▸ Work item
Tally the lines of the data that include the word "Bazasının" and state the total, nothing else.

▸ Provided records
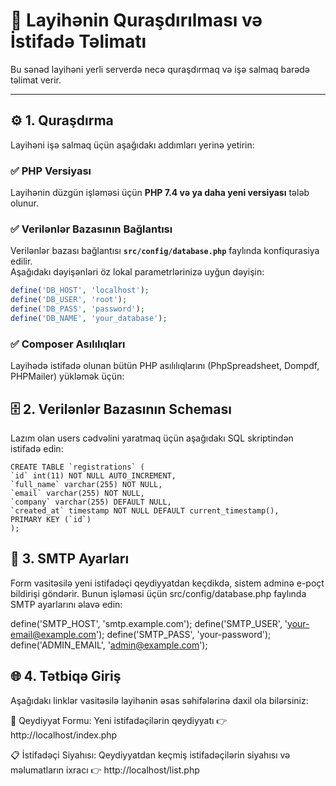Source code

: # 📘 Layihənin Quraşdırılması və İstifadə Təlimatı

Bu sənəd layihəni yerli serverdə necə quraşdırmaq və işə salmaq barədə təlimat verir.

---

## ⚙️ 1. Quraşdırma

Layihəni işə salmaq üçün aşağıdakı addımları yerinə yetirin:

### ✅ PHP Versiyası

Layihənin düzgün işləməsi üçün **PHP 7.4 və ya daha yeni versiyası** tələb olunur.

### ✅ Verilənlər Bazasının Bağlantısı

Verilənlər bazası bağlantısı **`src/config/database.php`** faylında konfiqurasiya edilir.  
Aşağıdakı dəyişənləri öz lokal parametrlərinizə uyğun dəyişin:

```php
define('DB_HOST', 'localhost');
define('DB_USER', 'root');
define('DB_PASS', 'password');
define('DB_NAME', 'your_database');
```

### ✅ Composer Asılılıqları

Layihədə istifadə olunan bütün PHP asılılıqlarını (PhpSpreadsheet, Dompdf, PHPMailer) yükləmək üçün:

## 🗄️ 2. Verilənlər Bazasının Scheması

Lazım olan users cədvəlini yaratmaq üçün aşağıdakı SQL skriptindən istifadə edin:

```
CREATE TABLE `registrations` (
`id` int(11) NOT NULL AUTO_INCREMENT,
`full_name` varchar(255) NOT NULL,
`email` varchar(255) NOT NULL,
`company` varchar(255) DEFAULT NULL,
`created_at` timestamp NOT NULL DEFAULT current_timestamp(),
PRIMARY KEY (`id`)
);
```

## 📧 3. SMTP Ayarları

Form vasitəsilə yeni istifadəçi qeydiyyatdan keçdikdə, sistem adminə e-poçt bildirişi göndərir.
Bunun işləməsi üçün src/config/database.php faylında SMTP ayarlarını əlavə edin:

define('SMTP_HOST', 'smtp.example.com');
define('SMTP_USER', 'your-email@example.com');
define('SMTP_PASS', 'your-password');
define('ADMIN_EMAIL', 'admin@example.com');

## 🌐 4. Tətbiqə Giriş

Aşağıdakı linklər vasitəsilə layihənin əsas səhifələrinə daxil ola bilərsiniz:

📝 Qeydiyyat Formu: Yeni istifadəçilərin qeydiyyatı
👉 http://localhost/index.php

📋 İstifadəçi Siyahısı: Qeydiyyatdan keçmiş istifadəçilərin siyahısı və məlumatların ixracı
👉 http://localhost/list.php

▸ Response for this exercise
2